[conspire] Idiot waiver demands
Rick Moen
rick at linuxmafia.com
Sun Sep 26 10:15:20 PDT 2010
Quoting Ehud Kaldor (ehud.kaldor at gmail.com):
> Out of interest and a fetish for new world order (in the morning) - has
> anyone asked and maybe got a response s to why they need this information?
Call me cynical, but I would not expect to get a straight answer, but
rather a press release written by spin specialists (who don't have any
actual idea what the executive staff do and why), frantically citing
every justification they can think of. Meanwhile, the exec who made
that decision will remain carefully obscure.
Note for ham operators: To better help ARC in its quest for
irrelevance, follow Wikipedia's tip to hook up with Salvation Army Team
Emergency Radio Network (SATERN):
http://en.wikipedia.org/wiki/American_Red_Cross#Volunteer_background_and_credit_check_controversy
Volunteer background and credit check controversy
In 2006, the American Red Cross imposed a new policy requiring mandatory
checks of all volunteers' backgrounds, including credit check and "mode
of living" investigations. Objections were raised over both the
intrusive nature of the checks and the lack of limits on the use of the
information gathered.
As a result, many longtime volunteers chose not to continue their
association with ARC. Amateur radio operators especially resisted,
complaining that volunteers who bring hundreds or thousands of dollars
in communications and computer equipment to an event have more to worry
about from the ARC than the ARC does from them. Some of these
transferred their activity to the Salvation Army and its SATERN [link]
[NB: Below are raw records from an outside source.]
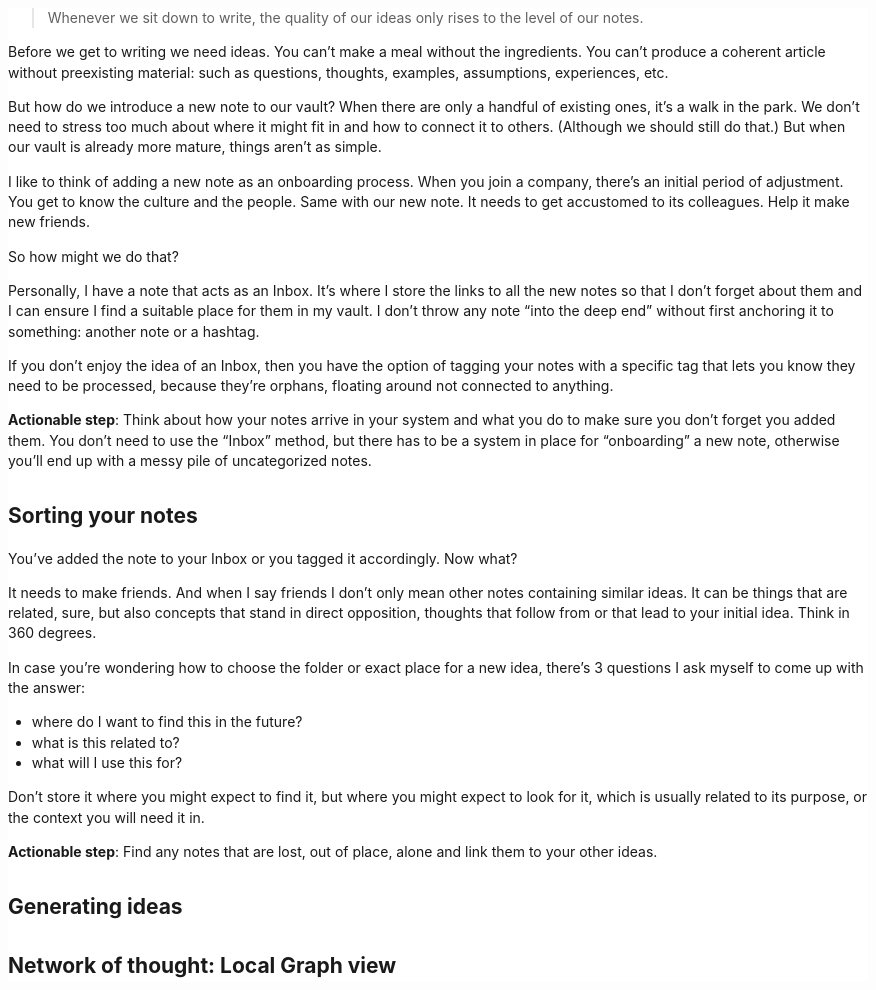 > Whenever we sit down to write, the quality of our ideas only rises to the level of our notes.

Before we get to writing we need ideas. You can’t make a meal without the ingredients. You can’t produce a coherent article without preexisting material: such as questions, thoughts, examples, assumptions, experiences, etc.

But how do we introduce a new note to our vault? When there are only a handful of existing ones, it’s a walk in the park. We don’t need to stress too much about where it might fit in and how to connect it to others. (Although we should still do that.) But when our vault is already more mature, things aren’t as simple.

I like to think of adding a new note as an onboarding process. When you join a company, there’s an initial period of adjustment. You get to know the culture and the people. Same with our new note. It needs to get accustomed to its colleagues. Help it make new friends.

So how might we do that?

Personally, I have a note that acts as an Inbox. It’s where I store the links to all the new notes so that I don’t forget about them and I can ensure I find a suitable place for them in my vault. I don’t throw any note “into the deep end” without first anchoring it to something: another note or a hashtag.

If you don’t enjoy the idea of an Inbox, then you have the option of tagging your notes with a specific tag that lets you know they need to be processed, because they’re orphans, floating around not connected to anything.

**Actionable step**: Think about how your notes arrive in your system and what you do to make sure you don’t forget you added them. You don’t need to use the “Inbox” method, but there has to be a system in place for “onboarding” a new note, otherwise you’ll end up with a messy pile of uncategorized notes.

## Sorting your notes

You’ve added the note to your Inbox or you tagged it accordingly. Now what?

It needs to make friends. And when I say friends I don’t only mean other notes containing similar ideas. It can be things that are related, sure, but also concepts that stand in direct opposition, thoughts that follow from or that lead to your initial idea. Think in 360 degrees.

In case you’re wondering how to choose the folder or exact place for a new idea, there’s 3 questions I ask myself to come up with the answer:

-   where do I want to find this in the future?
-   what is this related to?
-   what will I use this for?

Don’t store it where you might expect to find it, but where you might expect to look for it, which is usually related to its purpose, or the context you will need it in.

**Actionable step**: Find any notes that are lost, out of place, alone and link them to your other ideas.

## Generating ideas

## **Network of thought: Local Graph view**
disaster radio network.[citation needed]
In response, ARC extended the deadline for compliance, and announced
that the credit and "mode of living" checks would not be required.
However, the updated application forms have continued to include an
authorization for these checks, listing them only as a "consumer
investigative report," according to the American Radio Relay League.
Link is to http://en.wikipedia.org/wiki/SATERN, which in turn leads to
http://satern.org/ .
If I had to hazard a guess, I'd say it was a clueless executive
overreaction to some volunteer incident, somewhere.